Which lines in the listing below contain the word "Almost"? Copy each one.

..............................

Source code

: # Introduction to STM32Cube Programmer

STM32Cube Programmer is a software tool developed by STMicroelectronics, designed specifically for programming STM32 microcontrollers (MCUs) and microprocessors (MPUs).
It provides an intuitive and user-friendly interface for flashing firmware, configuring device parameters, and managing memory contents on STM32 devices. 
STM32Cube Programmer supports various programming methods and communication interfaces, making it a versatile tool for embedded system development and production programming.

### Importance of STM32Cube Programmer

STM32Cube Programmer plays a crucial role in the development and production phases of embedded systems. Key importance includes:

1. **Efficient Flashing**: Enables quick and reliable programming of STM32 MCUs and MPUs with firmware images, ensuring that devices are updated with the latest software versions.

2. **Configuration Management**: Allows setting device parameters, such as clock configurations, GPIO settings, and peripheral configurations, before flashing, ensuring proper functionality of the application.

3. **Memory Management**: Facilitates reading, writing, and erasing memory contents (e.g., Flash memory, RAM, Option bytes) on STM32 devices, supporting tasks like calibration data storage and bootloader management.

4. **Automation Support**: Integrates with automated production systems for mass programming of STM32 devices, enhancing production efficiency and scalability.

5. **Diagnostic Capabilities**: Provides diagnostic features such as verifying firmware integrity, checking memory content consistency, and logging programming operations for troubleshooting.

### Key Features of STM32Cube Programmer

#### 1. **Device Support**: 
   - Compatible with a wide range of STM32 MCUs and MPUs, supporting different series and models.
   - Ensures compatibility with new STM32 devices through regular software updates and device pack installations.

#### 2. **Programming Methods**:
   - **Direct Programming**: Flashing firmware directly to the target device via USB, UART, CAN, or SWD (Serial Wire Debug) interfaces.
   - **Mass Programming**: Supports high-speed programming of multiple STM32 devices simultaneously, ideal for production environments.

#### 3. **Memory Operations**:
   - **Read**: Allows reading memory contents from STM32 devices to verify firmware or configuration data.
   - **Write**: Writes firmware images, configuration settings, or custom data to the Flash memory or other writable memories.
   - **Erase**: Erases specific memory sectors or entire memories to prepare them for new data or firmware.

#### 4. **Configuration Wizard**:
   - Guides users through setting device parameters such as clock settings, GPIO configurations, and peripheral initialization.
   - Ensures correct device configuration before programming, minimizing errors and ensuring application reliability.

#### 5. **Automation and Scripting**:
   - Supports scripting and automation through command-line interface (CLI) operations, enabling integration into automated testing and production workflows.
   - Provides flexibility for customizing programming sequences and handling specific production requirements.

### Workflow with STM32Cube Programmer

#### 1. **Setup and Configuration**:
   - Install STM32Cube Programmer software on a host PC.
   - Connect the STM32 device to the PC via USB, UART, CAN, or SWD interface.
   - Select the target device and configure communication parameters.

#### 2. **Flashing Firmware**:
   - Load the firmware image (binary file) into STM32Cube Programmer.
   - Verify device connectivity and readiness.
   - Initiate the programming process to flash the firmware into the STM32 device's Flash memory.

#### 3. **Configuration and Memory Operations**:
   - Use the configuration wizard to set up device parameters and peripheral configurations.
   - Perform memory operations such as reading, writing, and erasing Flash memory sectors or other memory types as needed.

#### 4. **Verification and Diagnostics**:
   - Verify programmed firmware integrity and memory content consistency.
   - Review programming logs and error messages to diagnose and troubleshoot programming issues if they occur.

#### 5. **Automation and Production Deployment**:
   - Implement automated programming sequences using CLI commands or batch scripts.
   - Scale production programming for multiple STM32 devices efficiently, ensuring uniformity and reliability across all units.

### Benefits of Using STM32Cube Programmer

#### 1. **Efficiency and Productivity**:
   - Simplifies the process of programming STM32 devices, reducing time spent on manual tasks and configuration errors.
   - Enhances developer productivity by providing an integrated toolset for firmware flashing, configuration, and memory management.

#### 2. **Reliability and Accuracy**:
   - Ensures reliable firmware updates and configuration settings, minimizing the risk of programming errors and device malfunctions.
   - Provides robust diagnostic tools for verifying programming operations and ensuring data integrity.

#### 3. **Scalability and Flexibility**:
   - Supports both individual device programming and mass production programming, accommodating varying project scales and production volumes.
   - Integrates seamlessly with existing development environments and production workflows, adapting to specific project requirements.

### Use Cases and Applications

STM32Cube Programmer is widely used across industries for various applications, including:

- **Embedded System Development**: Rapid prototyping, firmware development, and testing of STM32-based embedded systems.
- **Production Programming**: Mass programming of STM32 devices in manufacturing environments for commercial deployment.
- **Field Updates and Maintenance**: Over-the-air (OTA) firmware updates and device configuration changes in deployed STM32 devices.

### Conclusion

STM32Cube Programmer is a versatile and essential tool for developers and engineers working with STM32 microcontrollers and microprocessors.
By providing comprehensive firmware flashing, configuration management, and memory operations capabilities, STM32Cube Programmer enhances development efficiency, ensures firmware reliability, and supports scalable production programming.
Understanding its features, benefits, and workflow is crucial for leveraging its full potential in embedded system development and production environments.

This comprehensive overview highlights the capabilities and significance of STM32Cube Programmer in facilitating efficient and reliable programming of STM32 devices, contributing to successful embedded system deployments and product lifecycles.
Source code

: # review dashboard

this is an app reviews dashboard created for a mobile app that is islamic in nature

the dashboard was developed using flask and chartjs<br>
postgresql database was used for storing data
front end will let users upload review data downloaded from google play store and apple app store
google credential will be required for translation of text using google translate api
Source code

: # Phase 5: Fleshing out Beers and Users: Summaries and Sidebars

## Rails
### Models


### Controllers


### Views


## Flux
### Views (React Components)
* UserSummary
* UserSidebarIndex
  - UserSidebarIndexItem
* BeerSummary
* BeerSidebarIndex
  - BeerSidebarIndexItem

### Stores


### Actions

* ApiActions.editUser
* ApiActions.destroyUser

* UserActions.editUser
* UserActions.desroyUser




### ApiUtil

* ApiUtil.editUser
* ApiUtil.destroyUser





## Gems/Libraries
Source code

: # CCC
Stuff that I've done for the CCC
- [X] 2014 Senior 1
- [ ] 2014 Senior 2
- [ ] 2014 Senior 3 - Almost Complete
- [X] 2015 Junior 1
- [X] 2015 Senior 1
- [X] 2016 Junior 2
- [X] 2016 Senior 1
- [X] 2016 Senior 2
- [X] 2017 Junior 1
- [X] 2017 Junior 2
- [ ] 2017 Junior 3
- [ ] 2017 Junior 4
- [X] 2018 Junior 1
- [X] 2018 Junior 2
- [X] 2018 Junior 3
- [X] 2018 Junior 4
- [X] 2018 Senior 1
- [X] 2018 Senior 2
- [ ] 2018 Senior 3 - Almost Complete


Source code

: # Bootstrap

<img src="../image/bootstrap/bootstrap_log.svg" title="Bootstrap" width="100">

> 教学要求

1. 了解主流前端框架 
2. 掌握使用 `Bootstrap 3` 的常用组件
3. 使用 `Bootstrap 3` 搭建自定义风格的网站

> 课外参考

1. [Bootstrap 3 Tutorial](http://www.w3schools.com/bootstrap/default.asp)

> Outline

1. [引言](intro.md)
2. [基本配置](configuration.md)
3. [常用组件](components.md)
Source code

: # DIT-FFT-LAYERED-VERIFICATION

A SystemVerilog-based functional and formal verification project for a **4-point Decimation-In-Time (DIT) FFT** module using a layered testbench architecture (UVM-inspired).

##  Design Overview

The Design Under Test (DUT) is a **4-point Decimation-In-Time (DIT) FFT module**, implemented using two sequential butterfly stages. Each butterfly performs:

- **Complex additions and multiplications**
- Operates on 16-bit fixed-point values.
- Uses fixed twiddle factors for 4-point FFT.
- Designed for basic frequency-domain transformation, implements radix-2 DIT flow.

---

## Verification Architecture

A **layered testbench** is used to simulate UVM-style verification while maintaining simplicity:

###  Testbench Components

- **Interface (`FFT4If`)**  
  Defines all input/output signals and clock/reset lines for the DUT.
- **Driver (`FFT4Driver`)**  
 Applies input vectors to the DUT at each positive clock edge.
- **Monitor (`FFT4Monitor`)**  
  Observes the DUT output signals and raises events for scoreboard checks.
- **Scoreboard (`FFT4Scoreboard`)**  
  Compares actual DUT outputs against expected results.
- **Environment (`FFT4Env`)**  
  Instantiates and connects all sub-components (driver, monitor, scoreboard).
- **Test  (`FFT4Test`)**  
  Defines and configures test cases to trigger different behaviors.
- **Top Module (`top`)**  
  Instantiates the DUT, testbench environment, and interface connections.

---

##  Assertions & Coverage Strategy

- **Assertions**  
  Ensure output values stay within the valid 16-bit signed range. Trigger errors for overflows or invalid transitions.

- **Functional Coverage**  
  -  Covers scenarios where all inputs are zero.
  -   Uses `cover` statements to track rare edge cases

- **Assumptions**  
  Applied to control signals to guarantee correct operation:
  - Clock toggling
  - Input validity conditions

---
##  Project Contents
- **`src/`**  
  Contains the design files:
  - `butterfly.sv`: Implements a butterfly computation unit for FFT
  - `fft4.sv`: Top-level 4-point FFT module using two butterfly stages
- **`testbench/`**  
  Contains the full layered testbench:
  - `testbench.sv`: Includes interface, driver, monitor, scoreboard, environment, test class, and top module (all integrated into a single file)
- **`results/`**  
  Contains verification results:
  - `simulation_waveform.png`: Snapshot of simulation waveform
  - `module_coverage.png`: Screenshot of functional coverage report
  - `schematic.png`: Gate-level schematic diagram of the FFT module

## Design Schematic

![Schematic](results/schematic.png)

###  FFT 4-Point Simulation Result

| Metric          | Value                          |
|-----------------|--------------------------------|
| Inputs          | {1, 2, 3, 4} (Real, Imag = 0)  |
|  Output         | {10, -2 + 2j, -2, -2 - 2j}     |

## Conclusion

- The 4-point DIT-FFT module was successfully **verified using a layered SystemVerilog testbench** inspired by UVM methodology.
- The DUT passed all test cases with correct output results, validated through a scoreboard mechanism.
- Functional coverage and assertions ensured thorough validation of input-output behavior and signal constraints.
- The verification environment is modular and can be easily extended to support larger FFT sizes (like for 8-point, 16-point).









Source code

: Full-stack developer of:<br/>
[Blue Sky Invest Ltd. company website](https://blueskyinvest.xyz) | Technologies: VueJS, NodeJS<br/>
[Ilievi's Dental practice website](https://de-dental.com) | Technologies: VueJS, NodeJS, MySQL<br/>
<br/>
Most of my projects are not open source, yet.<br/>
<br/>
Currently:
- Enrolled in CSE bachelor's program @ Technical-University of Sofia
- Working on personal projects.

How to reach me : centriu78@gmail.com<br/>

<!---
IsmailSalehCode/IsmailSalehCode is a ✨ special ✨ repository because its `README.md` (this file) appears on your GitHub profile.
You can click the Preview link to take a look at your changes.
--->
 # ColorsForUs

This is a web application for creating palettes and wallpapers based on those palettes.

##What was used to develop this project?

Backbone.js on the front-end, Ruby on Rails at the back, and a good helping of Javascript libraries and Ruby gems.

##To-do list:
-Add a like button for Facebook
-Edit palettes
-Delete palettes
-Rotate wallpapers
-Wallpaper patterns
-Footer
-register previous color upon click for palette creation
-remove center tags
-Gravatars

..............................

_Completed task_:
- [ ] 2014 Senior 3 - Almost Complete
- [ ] 2018 Senior 3 - Almost Complete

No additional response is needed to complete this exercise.